Electronics > Beginners
Match LED Brightness
wraper:
--- Quote from: sleemanj on November 04, 2019, 05:03:23 am ---The best way to match an led for brightness, with a resistance decade box and your eyeball.
Decide on a resistor for one led that produces the brightness you want, then hook your decade box up for the second led and adjust until you find something that makes them match.
--- End quote ---
Not everyone has resistance decade box. Using potentiometer instead of fixed resistor to adjust the brightness and then measuring it's resistance would do the job just as well.
BravoV:
--- Quote from: StillTrying on November 04, 2019, 03:06:07 am ---I don't know about SMD, but close up I can see a Super bright 5mm blue lit at less than 1uA, they're very bright at 1 or 2mA.
--- End quote ---
In my limited experiences, looking straight directly at the LED light path is very poor way to perceive it's brightness level at 1 or 2 mA (@20 mA rated LED) as they're still blinding, try shine it to a wall or bright object, or use two identical LEDs with different current to see the "optimal" brightness vs current.
Whales:
Side question: Do you need the LEDs to appear similar at close range or very long range (eg crowds)?
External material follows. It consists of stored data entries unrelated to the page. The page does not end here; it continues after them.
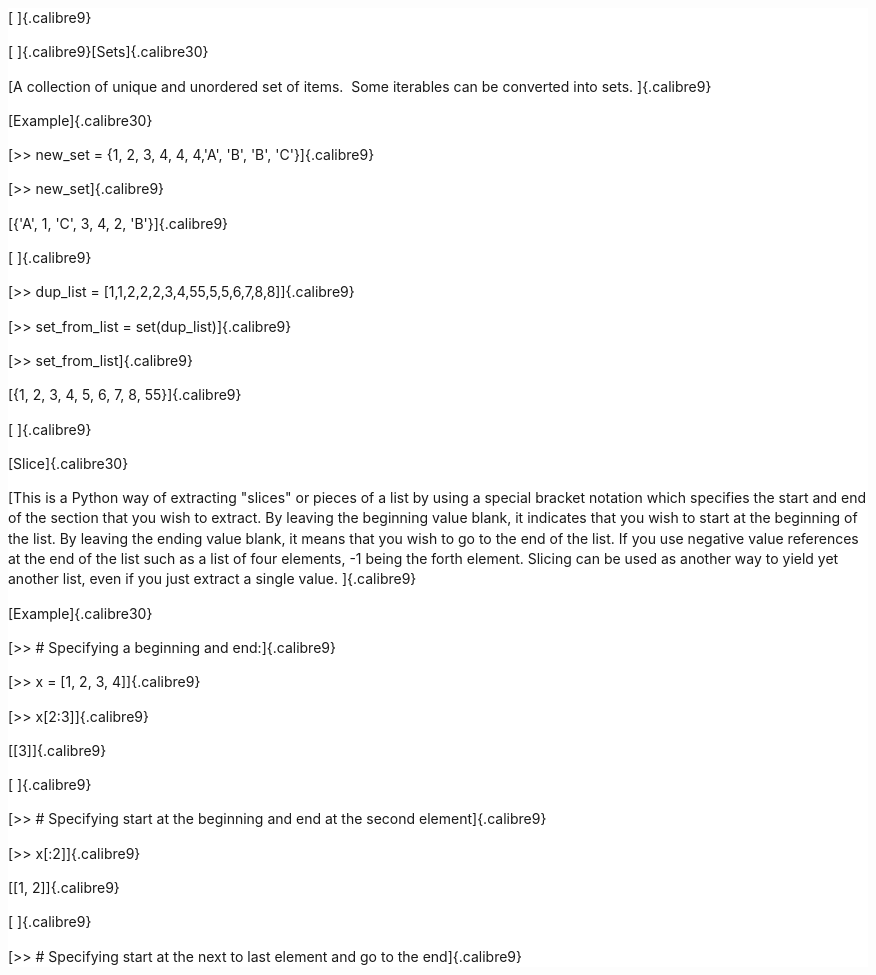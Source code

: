 [ ]{.calibre9}

[ ]{.calibre9}[Sets]{.calibre30}

[A collection of unique and unordered set of items.  Some iterables can
be converted into sets. ]{.calibre9}

[Example]{.calibre30}

[\>\> new_set = {1, 2, 3, 4, 4, 4,\'A\', \'B\', \'B\',
\'C\'}]{.calibre9}

[\>\> new_set]{.calibre9}

[{\'A\', 1, \'C\', 3, 4, 2, \'B\'}]{.calibre9}

[ ]{.calibre9}

[\>\> dup_list = \[1,1,2,2,2,3,4,55,5,5,6,7,8,8\]]{.calibre9}

[\>\> set_from_list = set(dup_list)]{.calibre9}

[\>\> set_from_list]{.calibre9}

[{1, 2, 3, 4, 5, 6, 7, 8, 55}]{.calibre9}

[ ]{.calibre9}

[Slice]{.calibre30}

[This is a Python way of extracting "slices" or pieces of a list by
using a special bracket notation which specifies the start and end of
the section that you wish to extract. By leaving the beginning value
blank, it indicates that you wish to start at the beginning of the list.
By leaving the ending value blank, it means that you wish to go to the
end of the list. If you use negative value references at the end of the
list such as a list of four elements, -1 being the forth element.
Slicing can be used as another way to yield yet another list, even if
you just extract a single value. ]{.calibre9}

[Example]{.calibre30}

[\>\> \# Specifying a beginning and end:]{.calibre9}

[\>\> x = \[1, 2, 3, 4\]]{.calibre9}

[\>\> x\[2:3\]]{.calibre9}

[\[3\]]{.calibre9}

[ ]{.calibre9}

[\>\> \# Specifying start at the beginning and end at the second
element]{.calibre9}

[\>\> x\[:2\]]{.calibre9}

[\[1, 2\]]{.calibre9}

[ ]{.calibre9}

[\>\> \# Specifying start at the next to last element and go to the
end]{.calibre9}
Keep in mind that different LEDs have different output angles. At close range things can match, but if you care about 50-100m away then make sure to tune them at that distance. Different output cones == different rates of decay with distance, ignoring the problems of off angles.
tooki:
Blue LEDs are all made with “modern” ultra high efficiency compositions. Red, yellow, and green (especially yellow) are often older, less efficient chemistries. (Modern emerald green LEDs can be insanely efficient. As power indicators, I usually run them at about 0.5mA.) The result is that at a given current, the blue LED can be massively brighter.
You can get a sort of broad idea as to the chemistry by the forward voltage: for a given color, a higher voltage tends to be more efficient. So for example a traditional green LED might be 2.2V, while a modern high efficiency one is 3.2V.
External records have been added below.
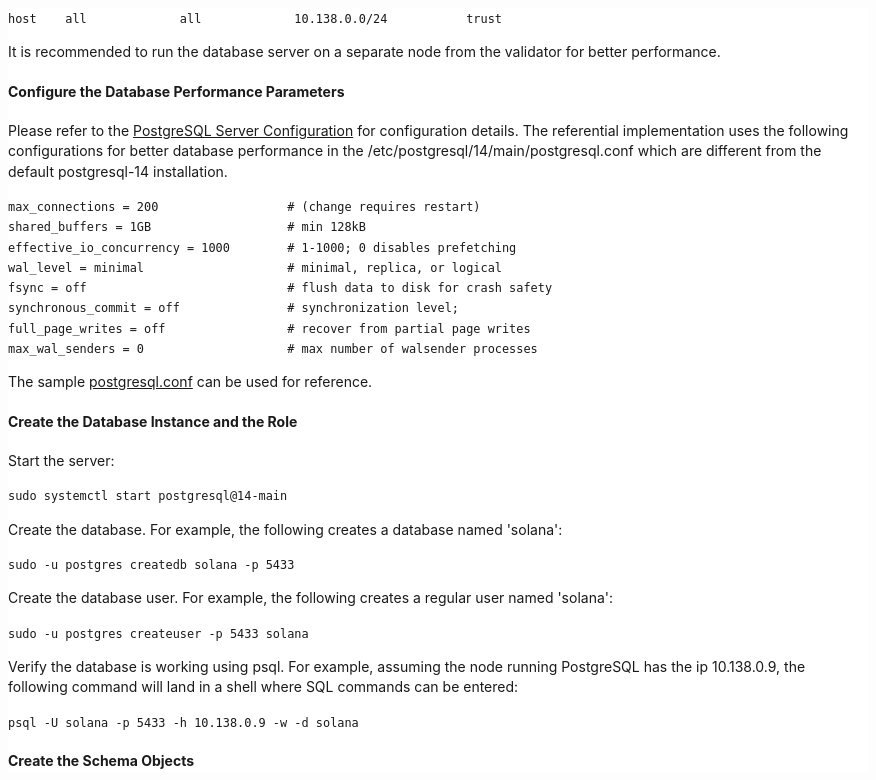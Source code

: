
```
host    all             all             10.138.0.0/24           trust
```

It is recommended to run the database server on a separate node from the validator for
better performance.

#### Configure the Database Performance Parameters

Please refer to the [PostgreSQL Server Configuration](https://www.postgresql.org/docs/14/runtime-config.html)
for configuration details. The referential implementation uses the following
configurations for better database performance in the /etc/postgresql/14/main/postgresql.conf
which are different from the default postgresql-14 installation.

```
max_connections = 200                  # (change requires restart)
shared_buffers = 1GB                   # min 128kB
effective_io_concurrency = 1000        # 1-1000; 0 disables prefetching
wal_level = minimal                    # minimal, replica, or logical
fsync = off                            # flush data to disk for crash safety
synchronous_commit = off               # synchronization level;
full_page_writes = off                 # recover from partial page writes
max_wal_senders = 0                    # max number of walsender processes
```

The sample [postgresql.conf](https://github.com/solana-labs/solana/blob/7ac43b16d2c766df61ae0a06d7aaf14ba61996ac/accountsdb-plugin-postgres/scripts/postgresql.conf)
can be used for reference.

#### Create the Database Instance and the Role

Start the server:

```
sudo systemctl start postgresql@14-main
```

Create the database. For example, the following creates a database named 'solana':

```
sudo -u postgres createdb solana -p 5433
```

Create the database user. For example, the following creates a regular user named 'solana':

```
sudo -u postgres createuser -p 5433 solana
```

Verify the database is working using psql. For example, assuming the node running
PostgreSQL has the ip 10.138.0.9, the following command will land in a shell where
SQL commands can be entered:

```
psql -U solana -p 5433 -h 10.138.0.9 -w -d solana
```

#### Create the Schema Objects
In any case, I totally agree with the recommendation to do some testing and basically adjust it by eye using potentiometers until you’ve found what values work. Between LED chemistry, human eye characteristics, and optical characteristics of different LEDs, there’s just no real way to rely on calculations alone.
Psi:
--- Quote from: Kasper on November 04, 2019, 01:16:41 am ---Short version:
Pick resistors for each LED that cause them to have the same current. For example if you want 5mA in each LED:
R = (Vsupply - Vf) / I
R = (Vsupply - Vf) / 0.005A
If they have similar current they should have somewhat similar brightness but you could go further...
--- End quote ---
Doesn't really work.
At the same current, or even the same wattage there can be a huge difference in brightness.
The efficiency of LEDs varies a lot by color and by the chemistry used.
Even for one color, like yellow, there are a few different chemistry that can be used and they can have wildly different efficiency.
Best thing to do is look at the mcd rating and only compare leds that have the same viewing angle.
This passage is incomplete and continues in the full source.